═══ Data

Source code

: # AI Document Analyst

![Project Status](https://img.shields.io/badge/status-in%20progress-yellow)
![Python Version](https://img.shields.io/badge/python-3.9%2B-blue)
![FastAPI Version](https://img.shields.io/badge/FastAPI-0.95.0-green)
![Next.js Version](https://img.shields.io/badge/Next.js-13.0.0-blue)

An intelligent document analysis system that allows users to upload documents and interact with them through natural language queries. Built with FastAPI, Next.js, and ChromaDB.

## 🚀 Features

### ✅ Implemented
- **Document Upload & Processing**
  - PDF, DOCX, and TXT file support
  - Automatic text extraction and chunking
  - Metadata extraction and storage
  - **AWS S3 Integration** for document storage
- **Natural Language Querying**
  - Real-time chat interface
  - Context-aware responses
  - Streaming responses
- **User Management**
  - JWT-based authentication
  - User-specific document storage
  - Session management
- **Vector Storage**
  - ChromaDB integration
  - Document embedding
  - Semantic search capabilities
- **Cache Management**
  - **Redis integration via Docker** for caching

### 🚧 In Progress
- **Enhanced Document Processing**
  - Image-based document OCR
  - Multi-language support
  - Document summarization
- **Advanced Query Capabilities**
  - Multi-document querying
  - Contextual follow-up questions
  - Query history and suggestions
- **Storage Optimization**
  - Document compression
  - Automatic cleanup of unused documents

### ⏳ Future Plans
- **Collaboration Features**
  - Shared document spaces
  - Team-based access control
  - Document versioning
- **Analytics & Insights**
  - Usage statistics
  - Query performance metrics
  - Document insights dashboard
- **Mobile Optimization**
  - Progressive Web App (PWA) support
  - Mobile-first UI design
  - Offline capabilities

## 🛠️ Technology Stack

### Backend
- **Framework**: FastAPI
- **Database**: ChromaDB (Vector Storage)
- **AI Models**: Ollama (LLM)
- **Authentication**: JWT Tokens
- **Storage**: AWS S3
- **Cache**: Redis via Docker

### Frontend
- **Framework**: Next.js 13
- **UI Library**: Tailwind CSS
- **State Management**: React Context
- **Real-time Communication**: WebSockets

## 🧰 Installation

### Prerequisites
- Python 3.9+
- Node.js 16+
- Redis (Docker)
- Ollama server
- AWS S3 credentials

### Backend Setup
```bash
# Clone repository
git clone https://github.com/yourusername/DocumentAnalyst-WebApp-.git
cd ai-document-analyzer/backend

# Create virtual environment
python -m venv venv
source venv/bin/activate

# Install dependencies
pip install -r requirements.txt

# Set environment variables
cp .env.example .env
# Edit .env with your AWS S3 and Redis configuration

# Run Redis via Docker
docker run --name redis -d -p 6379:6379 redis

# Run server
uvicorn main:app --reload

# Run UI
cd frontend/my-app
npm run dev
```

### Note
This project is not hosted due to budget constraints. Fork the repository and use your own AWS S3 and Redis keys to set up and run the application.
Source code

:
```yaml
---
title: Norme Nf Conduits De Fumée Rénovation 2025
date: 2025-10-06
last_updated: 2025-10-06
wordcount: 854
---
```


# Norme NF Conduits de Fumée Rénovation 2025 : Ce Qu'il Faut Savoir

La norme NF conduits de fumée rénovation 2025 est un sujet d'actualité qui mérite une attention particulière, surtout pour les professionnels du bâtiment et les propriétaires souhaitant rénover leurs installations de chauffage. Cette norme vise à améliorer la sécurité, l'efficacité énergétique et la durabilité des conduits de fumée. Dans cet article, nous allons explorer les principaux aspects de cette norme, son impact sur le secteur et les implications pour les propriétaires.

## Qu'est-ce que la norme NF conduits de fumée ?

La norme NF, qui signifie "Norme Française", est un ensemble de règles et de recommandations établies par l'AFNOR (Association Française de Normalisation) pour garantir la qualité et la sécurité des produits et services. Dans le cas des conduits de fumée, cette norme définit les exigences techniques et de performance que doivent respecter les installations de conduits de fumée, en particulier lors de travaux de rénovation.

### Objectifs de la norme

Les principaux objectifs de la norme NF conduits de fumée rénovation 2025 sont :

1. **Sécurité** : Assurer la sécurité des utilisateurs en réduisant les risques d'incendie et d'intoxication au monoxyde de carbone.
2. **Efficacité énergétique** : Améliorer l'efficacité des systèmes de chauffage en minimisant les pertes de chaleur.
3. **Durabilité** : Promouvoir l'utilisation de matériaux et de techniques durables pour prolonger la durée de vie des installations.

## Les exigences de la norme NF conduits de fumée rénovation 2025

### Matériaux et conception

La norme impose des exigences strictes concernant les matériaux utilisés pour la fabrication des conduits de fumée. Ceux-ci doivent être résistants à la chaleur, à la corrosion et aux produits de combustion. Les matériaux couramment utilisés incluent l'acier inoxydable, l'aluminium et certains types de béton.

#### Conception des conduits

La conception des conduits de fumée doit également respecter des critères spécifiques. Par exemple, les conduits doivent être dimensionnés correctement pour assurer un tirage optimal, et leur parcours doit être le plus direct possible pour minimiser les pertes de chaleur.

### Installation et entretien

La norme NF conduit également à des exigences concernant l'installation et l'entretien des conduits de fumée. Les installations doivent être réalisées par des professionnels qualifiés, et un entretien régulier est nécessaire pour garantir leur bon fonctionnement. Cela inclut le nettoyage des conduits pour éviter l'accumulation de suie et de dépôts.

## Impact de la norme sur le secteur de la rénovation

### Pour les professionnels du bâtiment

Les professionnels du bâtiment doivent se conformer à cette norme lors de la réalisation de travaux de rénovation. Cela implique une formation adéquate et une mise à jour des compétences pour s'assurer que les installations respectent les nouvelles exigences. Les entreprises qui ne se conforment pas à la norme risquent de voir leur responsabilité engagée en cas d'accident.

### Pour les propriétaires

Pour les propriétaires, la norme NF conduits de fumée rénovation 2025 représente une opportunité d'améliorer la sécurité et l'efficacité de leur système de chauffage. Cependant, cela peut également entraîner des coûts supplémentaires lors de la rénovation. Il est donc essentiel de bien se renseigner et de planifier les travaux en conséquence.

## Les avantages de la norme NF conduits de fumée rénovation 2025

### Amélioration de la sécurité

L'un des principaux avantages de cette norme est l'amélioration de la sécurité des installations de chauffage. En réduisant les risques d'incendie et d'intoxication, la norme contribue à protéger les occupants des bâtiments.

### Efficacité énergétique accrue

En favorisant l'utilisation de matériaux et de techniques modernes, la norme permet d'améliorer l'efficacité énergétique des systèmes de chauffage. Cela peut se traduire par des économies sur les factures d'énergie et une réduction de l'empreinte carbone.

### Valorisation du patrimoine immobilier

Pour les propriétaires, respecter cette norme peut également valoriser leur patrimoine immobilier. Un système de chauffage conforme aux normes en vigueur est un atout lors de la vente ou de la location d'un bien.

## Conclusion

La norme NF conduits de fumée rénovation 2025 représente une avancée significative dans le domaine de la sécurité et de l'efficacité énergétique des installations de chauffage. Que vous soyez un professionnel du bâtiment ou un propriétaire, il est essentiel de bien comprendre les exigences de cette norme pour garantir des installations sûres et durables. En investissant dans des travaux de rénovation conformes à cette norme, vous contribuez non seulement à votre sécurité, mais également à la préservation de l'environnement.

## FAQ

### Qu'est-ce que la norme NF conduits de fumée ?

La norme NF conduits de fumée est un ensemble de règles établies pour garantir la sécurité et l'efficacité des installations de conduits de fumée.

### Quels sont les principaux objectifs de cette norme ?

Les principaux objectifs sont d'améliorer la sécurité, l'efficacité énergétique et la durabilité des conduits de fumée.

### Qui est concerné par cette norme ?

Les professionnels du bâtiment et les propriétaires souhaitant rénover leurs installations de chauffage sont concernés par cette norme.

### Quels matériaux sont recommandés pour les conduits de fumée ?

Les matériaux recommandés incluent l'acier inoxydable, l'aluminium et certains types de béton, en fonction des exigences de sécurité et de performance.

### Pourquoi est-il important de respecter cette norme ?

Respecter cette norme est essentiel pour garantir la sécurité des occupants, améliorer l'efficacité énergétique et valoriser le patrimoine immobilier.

══════

Exercise:
How many of the lines above include the string "recommandés"? Reply with the number by itself.

Written solution:
2